La equidad intergeneracional implica que las decisiones actuales que causan daños ambientales irreversibles comprometen el bienestar de las generaciones futuras. La explotación indiscriminada de recursos y la contaminación ambiental son actos que niegan a las próximas generaciones el derecho a disfrutar de un entorno sano, lo cual es una cuestión central de la ética ambiental (Meadowcroft, 2014). Esta perspectiva obliga a considerar no solo los beneficios económicos inmediatos, sino también los impactos a largo plazo en el medio ambiente y en la calidad de vida de las generaciones venideras. Es un principio que impone una reflexión profunda sobre el legado ambiental que se dejará a las futuras generaciones y que demanda una gestión sostenible de los recursos naturales.

Por otra parte, la equidad intrageneracional se refiere a la distribución desigual de los beneficios y perjuicios ambientales. En Chile, las comunidades pobres y marginadas son las más afectadas por la contaminación y la degradación ambiental, mientras que los beneficios económicos derivados de las actividades industriales suelen ser disfrutados por sectores más privilegiados. Este desequilibrio socava los principios de justicia y equidad que deben guiar la gobernanza ambiental (Schlosberg, 2007). La equidad intrageneracional demanda una distribución más justa y equitativa de los riesgos y beneficios ambientales, asegurando que todas las personas, independientemente de su posición socioeconómica, puedan disfrutar de un entorno saludable y seguro.

La responsabilidad corporativa, por su parte, implica que las empresas que operan en estas zonas tienen una responsabilidad ética y legal de minimizar sus impactos ambientales y de compensar adecuadamente a las comunidades afectadas. Esto incluye la adopción de prácticas sostenibles y la restauración del entorno degradado (Bansal & Song, 2017). Las empresas tienen una obligación ética y legal de actuar de manera responsable y transparente, asegurando que sus operaciones no causen daño irreparable. La responsabilidad corporativa también abarca la necesidad de cumplir con las normativas ambientales y de derechos humanos, y de adoptar medidas proactivas para prevenir la contaminación y remediar los daños causados, especialmente en zonas cuya degradación requiere seguir operando con miras a evitar la perpetuación de la degradación existente.

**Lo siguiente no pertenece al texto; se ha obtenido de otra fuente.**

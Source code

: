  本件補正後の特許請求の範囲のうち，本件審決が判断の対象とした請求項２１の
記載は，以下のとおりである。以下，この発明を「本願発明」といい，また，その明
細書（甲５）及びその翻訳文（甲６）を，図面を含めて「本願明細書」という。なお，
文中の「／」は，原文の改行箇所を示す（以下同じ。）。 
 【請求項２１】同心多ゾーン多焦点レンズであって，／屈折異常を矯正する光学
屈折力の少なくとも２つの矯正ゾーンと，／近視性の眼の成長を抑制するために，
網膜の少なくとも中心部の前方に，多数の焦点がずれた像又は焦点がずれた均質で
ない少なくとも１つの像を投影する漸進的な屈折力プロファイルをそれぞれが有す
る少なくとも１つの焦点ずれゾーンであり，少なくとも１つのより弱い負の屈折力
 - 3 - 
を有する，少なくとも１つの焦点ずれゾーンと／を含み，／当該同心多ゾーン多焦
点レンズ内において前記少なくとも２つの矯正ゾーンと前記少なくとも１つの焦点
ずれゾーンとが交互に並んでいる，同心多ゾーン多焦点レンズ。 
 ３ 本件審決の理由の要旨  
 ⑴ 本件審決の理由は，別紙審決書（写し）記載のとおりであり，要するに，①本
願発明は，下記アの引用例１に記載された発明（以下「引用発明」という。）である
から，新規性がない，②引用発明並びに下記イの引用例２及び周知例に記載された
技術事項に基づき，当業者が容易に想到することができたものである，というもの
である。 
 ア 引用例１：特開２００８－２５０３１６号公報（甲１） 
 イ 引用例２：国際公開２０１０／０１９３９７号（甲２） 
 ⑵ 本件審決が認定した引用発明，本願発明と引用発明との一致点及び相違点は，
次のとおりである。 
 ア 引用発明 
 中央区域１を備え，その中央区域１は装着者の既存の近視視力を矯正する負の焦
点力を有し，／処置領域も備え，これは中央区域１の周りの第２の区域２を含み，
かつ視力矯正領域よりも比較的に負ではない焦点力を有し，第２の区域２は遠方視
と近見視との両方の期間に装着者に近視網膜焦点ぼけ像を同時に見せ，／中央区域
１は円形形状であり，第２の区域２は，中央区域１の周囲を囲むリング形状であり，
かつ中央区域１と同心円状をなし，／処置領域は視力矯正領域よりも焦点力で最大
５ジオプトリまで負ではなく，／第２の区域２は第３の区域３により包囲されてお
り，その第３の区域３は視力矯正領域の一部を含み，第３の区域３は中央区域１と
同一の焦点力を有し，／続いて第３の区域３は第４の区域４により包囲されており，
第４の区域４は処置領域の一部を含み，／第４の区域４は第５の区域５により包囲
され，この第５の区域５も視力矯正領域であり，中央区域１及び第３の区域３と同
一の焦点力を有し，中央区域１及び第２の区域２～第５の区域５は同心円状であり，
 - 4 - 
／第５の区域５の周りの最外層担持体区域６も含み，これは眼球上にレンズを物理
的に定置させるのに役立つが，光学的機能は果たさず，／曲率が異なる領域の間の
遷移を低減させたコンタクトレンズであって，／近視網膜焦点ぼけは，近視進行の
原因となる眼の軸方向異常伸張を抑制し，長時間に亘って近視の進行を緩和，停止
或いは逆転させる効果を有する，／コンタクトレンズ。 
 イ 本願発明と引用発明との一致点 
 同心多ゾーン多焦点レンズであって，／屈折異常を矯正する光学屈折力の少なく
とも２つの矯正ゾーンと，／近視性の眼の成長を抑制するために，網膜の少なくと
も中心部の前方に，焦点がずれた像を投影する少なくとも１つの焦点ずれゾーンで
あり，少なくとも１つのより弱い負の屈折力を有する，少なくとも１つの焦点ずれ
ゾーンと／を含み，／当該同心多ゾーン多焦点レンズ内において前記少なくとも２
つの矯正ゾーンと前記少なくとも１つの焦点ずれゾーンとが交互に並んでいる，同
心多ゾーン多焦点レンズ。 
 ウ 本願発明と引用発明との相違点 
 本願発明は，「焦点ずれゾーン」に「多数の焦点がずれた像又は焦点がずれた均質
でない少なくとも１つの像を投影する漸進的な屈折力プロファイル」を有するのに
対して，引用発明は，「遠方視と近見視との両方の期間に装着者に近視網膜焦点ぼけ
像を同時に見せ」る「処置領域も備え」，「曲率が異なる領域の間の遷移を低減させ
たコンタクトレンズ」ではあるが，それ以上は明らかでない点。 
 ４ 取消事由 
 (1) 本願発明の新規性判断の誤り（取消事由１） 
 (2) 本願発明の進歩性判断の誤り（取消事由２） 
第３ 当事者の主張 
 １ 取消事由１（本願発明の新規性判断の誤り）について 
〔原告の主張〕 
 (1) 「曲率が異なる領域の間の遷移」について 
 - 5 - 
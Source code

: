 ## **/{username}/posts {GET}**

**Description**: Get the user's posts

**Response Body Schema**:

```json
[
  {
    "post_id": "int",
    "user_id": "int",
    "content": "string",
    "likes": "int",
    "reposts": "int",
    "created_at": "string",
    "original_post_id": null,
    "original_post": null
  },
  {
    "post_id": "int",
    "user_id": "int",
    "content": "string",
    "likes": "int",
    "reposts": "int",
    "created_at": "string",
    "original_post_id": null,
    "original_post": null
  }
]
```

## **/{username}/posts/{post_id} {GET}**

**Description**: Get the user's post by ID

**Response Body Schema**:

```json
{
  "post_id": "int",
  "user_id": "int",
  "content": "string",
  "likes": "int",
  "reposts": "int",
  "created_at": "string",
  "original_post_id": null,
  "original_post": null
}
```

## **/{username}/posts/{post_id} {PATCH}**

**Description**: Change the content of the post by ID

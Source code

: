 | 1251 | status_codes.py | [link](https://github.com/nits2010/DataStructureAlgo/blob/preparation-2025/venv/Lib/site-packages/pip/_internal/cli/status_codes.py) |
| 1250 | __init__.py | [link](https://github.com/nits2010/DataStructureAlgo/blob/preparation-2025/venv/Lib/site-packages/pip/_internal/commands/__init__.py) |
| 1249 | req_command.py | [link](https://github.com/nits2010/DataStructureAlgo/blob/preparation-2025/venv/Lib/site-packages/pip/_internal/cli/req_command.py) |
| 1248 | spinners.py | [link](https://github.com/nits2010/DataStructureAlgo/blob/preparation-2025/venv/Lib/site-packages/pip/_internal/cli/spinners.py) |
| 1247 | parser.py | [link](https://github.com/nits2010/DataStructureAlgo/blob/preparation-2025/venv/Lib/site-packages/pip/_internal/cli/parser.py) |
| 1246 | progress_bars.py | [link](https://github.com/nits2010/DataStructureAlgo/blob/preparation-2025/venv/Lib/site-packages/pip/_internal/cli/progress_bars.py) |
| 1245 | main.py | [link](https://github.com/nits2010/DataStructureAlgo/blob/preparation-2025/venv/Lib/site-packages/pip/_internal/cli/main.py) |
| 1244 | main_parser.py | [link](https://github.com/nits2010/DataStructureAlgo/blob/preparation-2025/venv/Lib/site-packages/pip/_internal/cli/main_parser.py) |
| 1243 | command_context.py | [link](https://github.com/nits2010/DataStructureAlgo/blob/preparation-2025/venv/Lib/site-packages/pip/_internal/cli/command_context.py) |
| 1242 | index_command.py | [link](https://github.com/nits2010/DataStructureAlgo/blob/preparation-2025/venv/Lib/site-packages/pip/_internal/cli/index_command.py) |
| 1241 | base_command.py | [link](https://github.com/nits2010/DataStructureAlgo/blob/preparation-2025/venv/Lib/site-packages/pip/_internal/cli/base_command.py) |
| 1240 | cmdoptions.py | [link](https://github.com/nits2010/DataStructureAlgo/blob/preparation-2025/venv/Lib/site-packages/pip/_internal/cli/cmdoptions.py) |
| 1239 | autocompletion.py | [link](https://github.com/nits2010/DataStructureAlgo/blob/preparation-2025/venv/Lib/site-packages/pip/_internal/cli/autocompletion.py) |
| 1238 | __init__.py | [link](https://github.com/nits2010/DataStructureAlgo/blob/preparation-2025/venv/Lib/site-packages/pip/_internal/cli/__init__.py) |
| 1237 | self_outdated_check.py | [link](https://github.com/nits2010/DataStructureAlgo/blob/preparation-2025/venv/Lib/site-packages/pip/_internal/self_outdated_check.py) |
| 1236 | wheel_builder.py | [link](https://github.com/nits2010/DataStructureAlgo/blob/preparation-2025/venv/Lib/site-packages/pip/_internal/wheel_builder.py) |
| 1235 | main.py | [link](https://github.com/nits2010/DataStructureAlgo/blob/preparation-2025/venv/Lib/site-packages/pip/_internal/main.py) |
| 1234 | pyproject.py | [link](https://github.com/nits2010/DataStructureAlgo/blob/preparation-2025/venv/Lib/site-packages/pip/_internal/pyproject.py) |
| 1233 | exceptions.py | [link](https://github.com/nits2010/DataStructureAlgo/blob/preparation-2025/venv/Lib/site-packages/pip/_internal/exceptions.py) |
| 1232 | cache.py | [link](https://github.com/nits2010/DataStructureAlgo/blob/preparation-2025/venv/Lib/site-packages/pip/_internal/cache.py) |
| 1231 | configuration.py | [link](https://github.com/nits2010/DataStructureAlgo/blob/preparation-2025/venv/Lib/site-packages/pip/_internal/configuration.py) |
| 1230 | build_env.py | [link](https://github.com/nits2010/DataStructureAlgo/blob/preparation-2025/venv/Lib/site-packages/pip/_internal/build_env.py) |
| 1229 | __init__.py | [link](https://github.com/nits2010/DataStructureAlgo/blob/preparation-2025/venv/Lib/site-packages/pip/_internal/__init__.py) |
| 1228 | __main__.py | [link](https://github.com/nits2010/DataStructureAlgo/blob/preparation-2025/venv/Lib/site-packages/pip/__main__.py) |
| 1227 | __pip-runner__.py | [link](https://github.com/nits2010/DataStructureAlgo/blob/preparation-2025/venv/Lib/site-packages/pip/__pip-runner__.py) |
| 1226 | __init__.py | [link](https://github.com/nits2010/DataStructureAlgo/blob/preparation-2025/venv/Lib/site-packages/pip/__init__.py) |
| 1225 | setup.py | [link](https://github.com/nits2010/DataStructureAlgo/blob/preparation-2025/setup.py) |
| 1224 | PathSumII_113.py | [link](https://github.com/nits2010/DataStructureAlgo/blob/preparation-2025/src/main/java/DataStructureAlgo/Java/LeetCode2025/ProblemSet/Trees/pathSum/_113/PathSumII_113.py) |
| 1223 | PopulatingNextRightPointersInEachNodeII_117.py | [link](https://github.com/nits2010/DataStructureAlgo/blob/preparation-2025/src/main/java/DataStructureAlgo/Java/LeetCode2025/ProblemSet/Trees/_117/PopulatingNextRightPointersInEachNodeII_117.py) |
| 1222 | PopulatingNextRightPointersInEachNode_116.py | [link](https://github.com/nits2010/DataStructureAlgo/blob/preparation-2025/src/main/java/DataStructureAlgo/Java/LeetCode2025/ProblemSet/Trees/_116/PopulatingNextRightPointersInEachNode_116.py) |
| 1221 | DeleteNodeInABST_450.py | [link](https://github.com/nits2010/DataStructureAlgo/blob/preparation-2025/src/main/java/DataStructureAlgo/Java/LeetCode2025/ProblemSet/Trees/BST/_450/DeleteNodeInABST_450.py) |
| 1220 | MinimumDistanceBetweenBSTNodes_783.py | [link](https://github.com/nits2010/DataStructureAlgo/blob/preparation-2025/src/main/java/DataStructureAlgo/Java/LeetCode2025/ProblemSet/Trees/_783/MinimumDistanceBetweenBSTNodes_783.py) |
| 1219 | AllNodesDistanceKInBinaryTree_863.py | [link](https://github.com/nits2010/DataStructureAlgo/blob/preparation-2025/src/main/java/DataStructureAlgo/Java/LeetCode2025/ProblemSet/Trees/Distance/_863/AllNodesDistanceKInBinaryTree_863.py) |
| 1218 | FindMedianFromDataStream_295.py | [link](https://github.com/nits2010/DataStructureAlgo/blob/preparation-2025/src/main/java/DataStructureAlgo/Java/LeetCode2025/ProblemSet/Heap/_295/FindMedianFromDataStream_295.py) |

Finalmente, la transparencia y participación son fundamentales para garantizar que las comunidades locales tengan acceso a información completa y veraz sobre los riesgos ambientales, así como oportunidades reales para participar en las decisiones que afectan su entorno. La falta de transparencia y participación perpetúa la injusticia y el abuso (Naciones Unidas, 2011), y es imperativo que estos principios sean respetados y promovidos por todos los actores involucrados (Arnstein, 1969).

La ética ambiental demanda un compromiso activo de todos los actores para garantizar que las comunidades afectadas no solo reciban información adecuada, sino que también tengan una voz real y efectiva en los procesos de toma de decisiones. La implementación de mecanismos transparentes y participativos (Arnstein, 2015) es vital para asegurar que las decisiones ambientales reflejen verdaderamente las necesidades y aspiraciones de todas las partes involucradas, promoviendo así una justicia ambiental que respete y proteja los derechos humanos fundamentales Gaber, (2020).

Conclusión

La intersección entre los derechos humanos y la ética ambiental en las zonas de sacrificio en Chile revela una crisis que requiere atención urgente y medidas decisivas. Es imperativo que el Estado y las empresas adopten políticas y prácticas que prioricen la salud y el bienestar de las comunidades, así como la protección del medio ambiente. La justicia ambiental debe ser un pilar fundamental en la gobernanza y el desarrollo sostenible, asegurando que todos los individuos, presentes y futuros, puedan disfrutar de un medio ambiente saludable y seguro. Este enfoque no solo es una cuestión de justicia, sino también de sostenibilidad y ética, fundamentales para la convivencia y el desarrollo armónico de nuestras sociedades (Bullard, 2000).